John Charles Jamieson Stoke (1928–2000) was Director of Public Health in New Zealand from 1986 to 1987.

Early life and education 
Stoke was born on 14 August 1928, in Leigh-on-Sea, in Essex, England. Stoke's father was the son of Polish immigrants who came to England under a church sponsorship in the 1880s. His mother was the daughter of a Scottish marine engineer.

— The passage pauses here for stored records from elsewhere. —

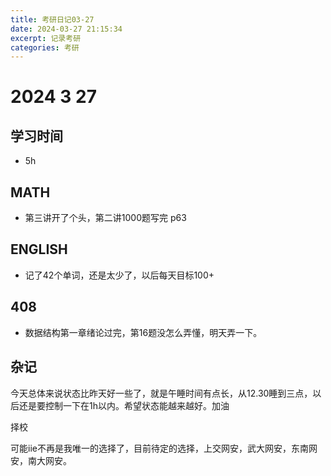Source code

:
 ```yaml
---
title: 考研日记03-27
date: 2024-03-27 21:15:34
excerpt: 记录考研
categories: 考研
---
```

# 2024 3 27

## 学习时间

- 5h

## MATH

- 第三讲开了个头，第二讲1000题写完 p63

## ENGLISH

- 记了42个单词，还是太少了，以后每天目标100+

## 408

- 数据结构第一章绪论过完，第16题没怎么弄懂，明天弄一下。



## 杂记

今天总体来说状态比昨天好一些了，就是午睡时间有点长，从12.30睡到三点，以后还是要控制一下在1h以内。希望状态能越来越好。加油



择校

可能iie不再是我唯一的选择了，目前待定的选择，上交网安，武大网安，东南网安，南大网安。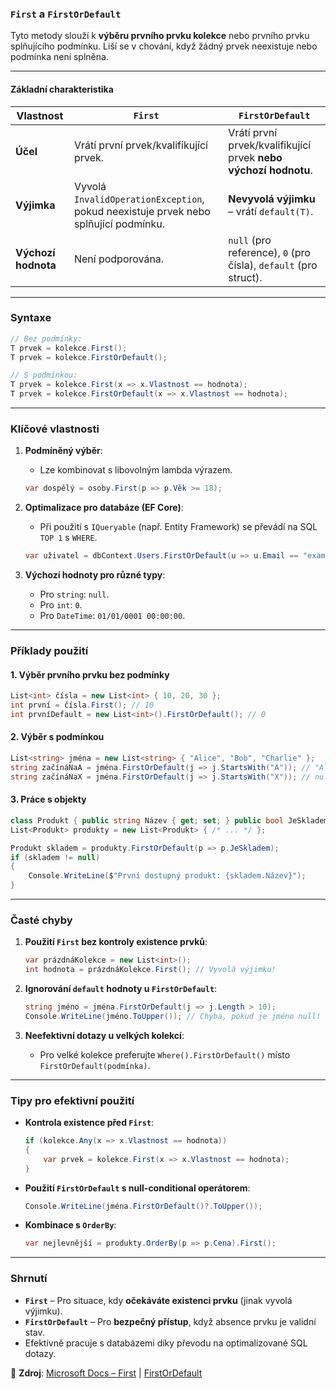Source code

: 
### **`First` a `FirstOrDefault`**  

Tyto metody slouží k **výběru prvního prvku kolekce** nebo prvního prvku splňujícího podmínku. Liší se v chování, když žádný prvek neexistuje nebo podmínka není splněna.

---

#### **Základní charakteristika**  

| Vlastnost               | **`First`**                            | **`FirstOrDefault`**                   |
|-------------------------|----------------------------------------|----------------------------------------|
| **Účel**                | Vrátí první prvek/kvalifikující prvek. | Vrátí první prvek/kvalifikující prvek **nebo výchozí hodnotu**. |
| **Výjimka**             | Vyvolá `InvalidOperationException`, pokud neexistuje prvek nebo splňující podmínku. | **Nevyvolá výjimku** – vrátí `default(T)`. |
| **Výchozí hodnota**     | Není podporována.                      | `null` (pro reference), `0` (pro čísla), `default` (pro struct). |

---

### **Syntaxe**  

```csharp
// Bez podmínky:
T prvek = kolekce.First();
T prvek = kolekce.FirstOrDefault();

// S podmínkou:
T prvek = kolekce.First(x => x.Vlastnost == hodnota);
T prvek = kolekce.FirstOrDefault(x => x.Vlastnost == hodnota);
```

---

### **Klíčové vlastnosti**  

1. **Podmíněný výběr**:  
   - Lze kombinovat s libovolným lambda výrazem.  
   ```csharp
   var dospělý = osoby.First(p => p.Věk >= 18);
   ```

2. **Optimalizace pro databáze (EF Core)**:  
   - Při použití s `IQueryable` (např. Entity Framework) se převádí na SQL `TOP 1` s `WHERE`.  
   ```csharp
   var uživatel = dbContext.Users.FirstOrDefault(u => u.Email == "example@email.com");
   ```

3. **Výchozí hodnoty pro různé typy**:  
   - Pro `string`: `null`.  
   - Pro `int`: `0`.  
   - Pro `DateTime`: `01/01/0001 00:00:00`.  

---

### **Příklady použití**  

#### **1. Výběr prvního prvku bez podmínky**  

```csharp
List<int> čísla = new List<int> { 10, 20, 30 };
int první = čísla.First(); // 10
int prvníDefault = new List<int>().FirstOrDefault(); // 0
```

#### **2. Výběr s podmínkou**  

```csharp
List<string> jména = new List<string> { "Alice", "Bob", "Charlie" };
string začínáNaA = jména.FirstOrDefault(j => j.StartsWith("A")); // "Alice"
string začínáNaX = jména.FirstOrDefault(j => j.StartsWith("X")); // null
```

#### **3. Práce s objekty**  

```csharp
class Produkt { public string Název { get; set; } public bool JeSkladem { get; set; } }
List<Produkt> produkty = new List<Produkt> { /* ... */ };

Produkt skladem = produkty.FirstOrDefault(p => p.JeSkladem);
if (skladem != null) 
{
    Console.WriteLine($"První dostupný produkt: {skladem.Název}");
}
```

---

### **Časté chyby**  

1. **Použití `First` bez kontroly existence prvků**:  
   ```csharp
   var prázdnáKolekce = new List<int>();
   int hodnota = prázdnáKolekce.First(); // Vyvolá výjimku!
   ```

2. **Ignorování `default` hodnoty u `FirstOrDefault`**:  
   ```csharp
   string jméno = jména.FirstOrDefault(j => j.Length > 10);
   Console.WriteLine(jméno.ToUpper()); // Chyba, pokud je jméno null!
   ```

3. **Neefektivní dotazy u velkých kolekcí**:  
   - Pro velké kolekce preferujte `Where().FirstOrDefault()` místo `FirstOrDefault(podmínka)`.  

---

### **Tipy pro efektivní použití**  

- **Kontrola existence před `First`**:  
  ```csharp
  if (kolekce.Any(x => x.Vlastnost == hodnota)) 
  {
      var prvek = kolekce.First(x => x.Vlastnost == hodnota);
  }
  ```
- **Použití `FirstOrDefault` s null-conditional operátorem**:  
  ```csharp
  Console.WriteLine(jména.FirstOrDefault()?.ToUpper());
  ```
- **Kombinace s `OrderBy`**:  
  ```csharp
  var nejlevnější = produkty.OrderBy(p => p.Cena).First();
  ```

---

### **Shrnutí** 

- **`First`** – Pro situace, kdy **očekáváte existenci prvku** (jinak vyvolá výjimku).  
- **`FirstOrDefault`** – Pro **bezpečný přístup**, když absence prvku je validní stav.  
- Efektivně pracuje s databázemi díky převodu na optimalizované SQL dotazy.  

📖 **Zdroj**: [Microsoft Docs – First](https://learn.microsoft.com/cs-cz/dotnet/api/system.linq.enumerable.first) | [FirstOrDefault](https://learn.microsoft.com/cs-cz/dotnet/api/system.linq.enumerable.firstordefault)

His parents met (in London) through church activities and married in 1918.

When World War 2 broke out, the family had to move from Essex for safety reasons to Surrey. Stoke gained a scholarship and went to school at the King Edward 6th Grammar School in Guildford. In 1943, the family returned to Leigh-on-Sea, and Stoke attended the local grammar school in Westcliff. He passed his matriculation exam in 1944 with distinction in history, Latin, and maths.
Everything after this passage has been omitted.